### Brief
Report each line of the data that includes the word "task".

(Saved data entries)
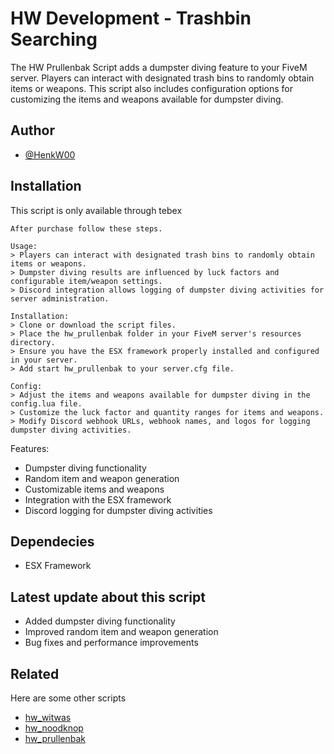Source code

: 
# HW Development - Trashbin Searching

The HW Prullenbak Script adds a dumpster diving feature to your FiveM server. Players can interact with designated trash bins to randomly obtain items or weapons. This script also includes configuration options for customizing the items and weapons available for dumpster diving.

## Author

- [@HenkW00](https://www.github.com/HenkW00)


## Installation

This script is only available through tebex

```
After purchase follow these steps.

Usage:
> Players can interact with designated trash bins to randomly obtain items or weapons.
> Dumpster diving results are influenced by luck factors and configurable item/weapon settings.
> Discord integration allows logging of dumpster diving activities for server administration.

Installation:
> Clone or download the script files.
> Place the hw_prullenbak folder in your FiveM server's resources directory.
> Ensure you have the ESX framework properly installed and configured in your server.
> Add start hw_prullenbak to your server.cfg file.

Config:
> Adjust the items and weapons available for dumpster diving in the config.lua file.
> Customize the luck factor and quantity ranges for items and weapons.
> Modify Discord webhook URLs, webhook names, and logos for logging dumpster diving activities.

```
    
Features:

- Dumpster diving functionality
- Random item and weapon generation
- Customizable items and weapons
- Integration with the ESX framework
- Discord logging for dumpster diving activities

## Dependecies

- ESX Framework

## Latest update about this script

- Added dumpster diving functionality
- Improved random item and weapon generation
- Bug fixes and performance improvements



## Related

Here are some other scripts

- [hw_witwas](https://hw-scripts-store.tebex.io/package/6047798)
- [hw_noodknop](https://hw-scripts-store.tebex.io/package/6045776)
- [hw_prullenbak](https://hw-scripts-store.tebex.io/package/6045771)
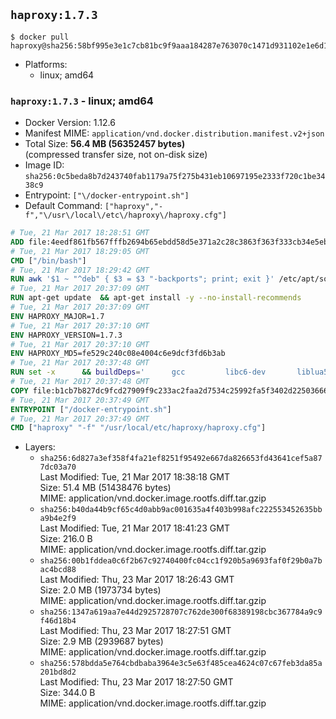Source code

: ## `haproxy:1.7.3`

```console
$ docker pull haproxy@sha256:58bf995e3e1c7cb81bc9f9aaa184287e763070c1471d931102e1e6d1ad9f1f64
```

-	Platforms:
	-	linux; amd64

### `haproxy:1.7.3` - linux; amd64

-	Docker Version: 1.12.6
-	Manifest MIME: `application/vnd.docker.distribution.manifest.v2+json`
-	Total Size: **56.4 MB (56352457 bytes)**  
	(compressed transfer size, not on-disk size)
-	Image ID: `sha256:0c5beda8b7d243740fab1179a75f275b431eb10697195e2333f720c1be3438c9`
-	Entrypoint: `["\/docker-entrypoint.sh"]`
-	Default Command: `["haproxy","-f","\/usr\/local\/etc\/haproxy\/haproxy.cfg"]`

```dockerfile
# Tue, 21 Mar 2017 18:28:51 GMT
ADD file:4eedf861fb567fffb2694b65ebdd58d5e371a2c28c3863f363f333cb34e5eb7b in / 
# Tue, 21 Mar 2017 18:29:05 GMT
CMD ["/bin/bash"]
# Tue, 21 Mar 2017 18:29:42 GMT
RUN awk '$1 ~ "^deb" { $3 = $3 "-backports"; print; exit }' /etc/apt/sources.list > /etc/apt/sources.list.d/backports.list
# Tue, 21 Mar 2017 20:37:09 GMT
RUN apt-get update 	&& apt-get install -y --no-install-recommends 		liblua5.3-0 		libpcre3 		libssl1.0.0 	&& rm -rf /var/lib/apt/lists/*
# Tue, 21 Mar 2017 20:37:09 GMT
ENV HAPROXY_MAJOR=1.7
# Tue, 21 Mar 2017 20:37:10 GMT
ENV HAPROXY_VERSION=1.7.3
# Tue, 21 Mar 2017 20:37:10 GMT
ENV HAPROXY_MD5=fe529c240c08e4004c6e9dcf3fd6b3ab
# Tue, 21 Mar 2017 20:37:48 GMT
RUN set -x 		&& buildDeps=' 		gcc 		libc6-dev 		liblua5.3-dev 		libpcre3-dev 		libssl-dev 		make 		wget 	' 	&& apt-get update && apt-get install -y $buildDeps --no-install-recommends && rm -rf /var/lib/apt/lists/* 		&& wget -O haproxy.tar.gz "http://www.haproxy.org/download/${HAPROXY_MAJOR}/src/haproxy-${HAPROXY_VERSION}.tar.gz" 	&& echo "$HAPROXY_MD5 *haproxy.tar.gz" | md5sum -c 	&& mkdir -p /usr/src/haproxy 	&& tar -xzf haproxy.tar.gz -C /usr/src/haproxy --strip-components=1 	&& rm haproxy.tar.gz 		&& makeOpts=' 		TARGET=linux2628 		USE_LUA=1 LUA_INC=/usr/include/lua5.3 		USE_OPENSSL=1 		USE_PCRE=1 PCREDIR= 		USE_ZLIB=1 	' 	&& make -C /usr/src/haproxy -j "$(nproc)" all $makeOpts 	&& make -C /usr/src/haproxy install-bin $makeOpts 		&& mkdir -p /usr/local/etc/haproxy 	&& cp -R /usr/src/haproxy/examples/errorfiles /usr/local/etc/haproxy/errors 	&& rm -rf /usr/src/haproxy 		&& apt-get purge -y --auto-remove $buildDeps
# Tue, 21 Mar 2017 20:37:48 GMT
COPY file:b1cb7b827dc9fcd27909f9c233ac2faa2d7534c25992fa5f3402d22503666d6d in / 
# Tue, 21 Mar 2017 20:37:49 GMT
ENTRYPOINT ["/docker-entrypoint.sh"]
# Tue, 21 Mar 2017 20:37:49 GMT
CMD ["haproxy" "-f" "/usr/local/etc/haproxy/haproxy.cfg"]
```

-	Layers:
	-	`sha256:6d827a3ef358f4fa21ef8251f95492e667da826653fd43641cef5a877dc03a70`  
		Last Modified: Tue, 21 Mar 2017 18:38:18 GMT  
		Size: 51.4 MB (51438476 bytes)  
		MIME: application/vnd.docker.image.rootfs.diff.tar.gzip
	-	`sha256:b40da44b9cf65c4d0abb9ac001635a4f403b998afc222553452635bba9b4e2f9`  
		Last Modified: Tue, 21 Mar 2017 18:41:23 GMT  
		Size: 216.0 B  
		MIME: application/vnd.docker.image.rootfs.diff.tar.gzip
	-	`sha256:00b1fddea0c6f2b67c92740400fc04cc1f920b5a9693faf0f29b0a7bac4bcd88`  
		Last Modified: Thu, 23 Mar 2017 18:26:43 GMT  
		Size: 2.0 MB (1973734 bytes)  
		MIME: application/vnd.docker.image.rootfs.diff.tar.gzip
	-	`sha256:1347a619aa7e44d2925728707c762de300f68389198cbc367784a9c9f46d18b4`  
		Last Modified: Thu, 23 Mar 2017 18:27:51 GMT  
		Size: 2.9 MB (2939687 bytes)  
		MIME: application/vnd.docker.image.rootfs.diff.tar.gzip
	-	`sha256:578bdda5e764cbdbaba3964e3c5e63f485cea4624c07c67feb3da85a201bd8d2`  
		Last Modified: Thu, 23 Mar 2017 18:27:50 GMT  
		Size: 344.0 B  
		MIME: application/vnd.docker.image.rootfs.diff.tar.gzip
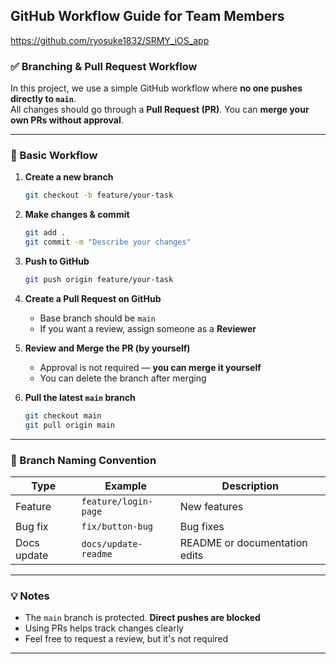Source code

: ## GitHub Workflow Guide for Team Members


https://github.com/ryosuke1832/SRMY_iOS_app
### ✅ Branching & Pull Request Workflow

In this project, we use a simple GitHub workflow where **no one pushes directly to `main`**.  
All changes should go through a **Pull Request (PR)**. You can **merge your own PRs without approval**.

---

### 🔧 Basic Workflow

1. **Create a new branch**
   ```bash
   git checkout -b feature/your-task
   ```

2. **Make changes & commit**
   ```bash
   git add .
   git commit -m "Describe your changes"
   ```

3. **Push to GitHub**
   ```bash
   git push origin feature/your-task
   ```

4. **Create a Pull Request on GitHub**
   - Base branch should be `main`
   - If you want a review, assign someone as a **Reviewer**

5. **Review and Merge the PR (by yourself)**
   - Approval is not required — **you can merge it yourself**
   - You can delete the branch after merging

6. **Pull the latest `main` branch**
   ```bash
   git checkout main
   git pull origin main
   ```

---

### 📌 Branch Naming Convention

| Type        | Example                   | Description                    |
|-------------|---------------------------|--------------------------------|
| Feature     | `feature/login-page`      | New features                   |
| Bug fix     | `fix/button-bug`          | Bug fixes                      |
| Docs update | `docs/update-readme`      | README or documentation edits  |

---

### 💡 Notes

- The `main` branch is protected. **Direct pushes are blocked**
- Using PRs helps track changes clearly
- Feel free to request a review, but it's not required

---
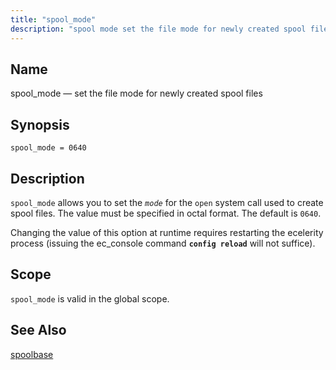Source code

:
 ```yaml
---
title: "spool_mode"
description: "spool mode set the file mode for newly created spool files spool mode 0640 spool mode allows you to set the mode for the open system call used to create spool files The value must be specified in octal format The default is 0640 Changing the value of this option..."
---
```


<a name="conf.ref.spool_mode"></a> 
## Name

spool_mode — set the file mode for newly created spool files

## Synopsis

`spool_mode = 0640`

<a name="idp26619456"></a> 
## Description

`spool_mode` allows you to set the *`mode`* for the `open` system call used to create spool files. The value must be specified in octal format. The default is `0640`.

Changing the value of this option at runtime requires restarting the ecelerity process (issuing the ec_console command **`config reload`**         will not suffice).

<a name="idp26624192"></a> 
## Scope

`spool_mode` is valid in the global scope.

<a name="idp26626448"></a> 
## See Also

[spoolbase](conf.ref.spoolbase "spoolbase")
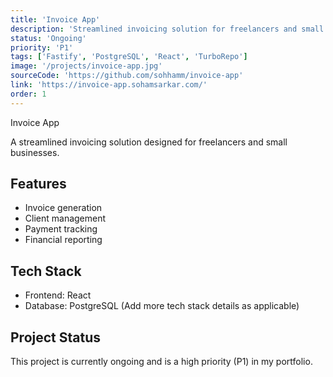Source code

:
 ```yaml
---
title: 'Invoice App'
description: 'Streamlined invoicing solution for freelancers and small businesses'
status: 'Ongoing'
priority: 'P1'
tags: ['Fastify', 'PostgreSQL', 'React', 'TurboRepo']
image: '/projects/invoice-app.jpg'
sourceCode: 'https://github.com/sohhamm/invoice-app'
link: 'https://invoice-app.sohamsarkar.com/'
order: 1
---
```


Invoice App

A streamlined invoicing solution designed for freelancers and small businesses.

## Features

- Invoice generation
- Client management
- Payment tracking
- Financial reporting

## Tech Stack

- Frontend: React
- Database: PostgreSQL (Add more tech stack details as applicable)

## Project Status

This project is currently ongoing and is a high priority (P1) in my portfolio.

### Expected answer
   git checkout -b feature/your-task
   git push origin feature/your-task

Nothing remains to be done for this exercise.